You are not allowed to park your car on the street, that’s the rule for most parts of America, because if you do, you will be charged any towing costs. And you now have a lien to the city. If you are in Australia, you may not find out about this because the notice is probably sent to your American mailbox or even to your American property manager, which is the usual case. Your American property manager does not pay it. He goes out of business or simply destroys it. Since you don’t know what’s going on, the city sells your property from under you. The city wants its money back for its $400 lien, and will take your property to foreclosure and even sell you out.
This is what you hear or watch on late night television, the city tax lien sales. This is where the city owed money on properties. Next thing you know, they will just sell your property up and you will just find out that they either sold your property or they have condemned it.
Your property has a burst pipe flooding problem which is why the city will condemn it. We had the same issue in Dallas, Texas. That is a hot State and it simply means that you will have to constantly run those taps. So during the winter, if I don’t get all my piping blown out, there’s a huge risk that my pipes will burst during the winter months. Then I have major flood damage. Another term used for having the pipes blown out is winterizing. This leaves me two options, to have it winterized and cost me, or make sure that my taps are dripping and make sure that the house is above 68 degrees- which will also cost me on air conditioning and heating system running 24/7.

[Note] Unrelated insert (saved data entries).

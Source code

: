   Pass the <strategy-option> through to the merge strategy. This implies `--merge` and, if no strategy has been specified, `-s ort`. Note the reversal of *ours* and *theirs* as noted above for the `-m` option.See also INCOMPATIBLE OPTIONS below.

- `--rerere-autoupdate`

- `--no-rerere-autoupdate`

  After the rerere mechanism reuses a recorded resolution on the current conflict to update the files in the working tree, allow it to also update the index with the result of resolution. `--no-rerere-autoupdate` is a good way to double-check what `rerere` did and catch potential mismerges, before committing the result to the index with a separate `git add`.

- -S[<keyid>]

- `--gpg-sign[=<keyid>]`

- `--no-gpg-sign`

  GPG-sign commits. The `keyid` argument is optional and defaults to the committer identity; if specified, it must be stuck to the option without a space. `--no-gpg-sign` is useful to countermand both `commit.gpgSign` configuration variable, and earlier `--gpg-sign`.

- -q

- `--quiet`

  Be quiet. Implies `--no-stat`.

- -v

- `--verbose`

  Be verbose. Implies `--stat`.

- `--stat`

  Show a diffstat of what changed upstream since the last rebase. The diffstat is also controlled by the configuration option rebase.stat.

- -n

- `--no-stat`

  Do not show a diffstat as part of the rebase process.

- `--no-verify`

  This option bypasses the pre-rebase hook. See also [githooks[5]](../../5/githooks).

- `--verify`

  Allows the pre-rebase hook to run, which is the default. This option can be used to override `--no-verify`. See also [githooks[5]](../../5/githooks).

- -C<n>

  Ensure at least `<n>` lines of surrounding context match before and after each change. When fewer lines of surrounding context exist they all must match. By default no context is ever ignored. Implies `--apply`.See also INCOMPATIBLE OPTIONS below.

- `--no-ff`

Oftentimes, you get it wrong. Your pipes will burst while you are not around to fix and sort things out. So the city comes by, and condemns your property. They will condemn it by putting a huge tape across the front door. Worse is, the homeless people will move in and will destroy whatever’s left of it. They can even sue the city if they hurt themselves in a city condemned property which may lead to having to remove your house from the lot. They will leave you with what is called a PAD. This has happened a lot in the United States in the early 90’s. You will have nothing there but a cement pad. If you look at the bright side, the cement pad is clean and smooth for you to rebuild another house.
These are just some of the things we don’t do in Australia. Many Australians get lost and confused by this. They sell their properties for $19,000 without understanding that they have black tenants who sometimes do guns and drugs and don’t pay the rent. So, if I was an American and I wanted to sell you some properties in Australia, I will put phantom tenants in the properties, create a bunch of leases that will show how much they’re supposed to pay and for 2 or 3 months. I will also make sure that the money goes through the books to encourage some Aussie sucker to buy properties.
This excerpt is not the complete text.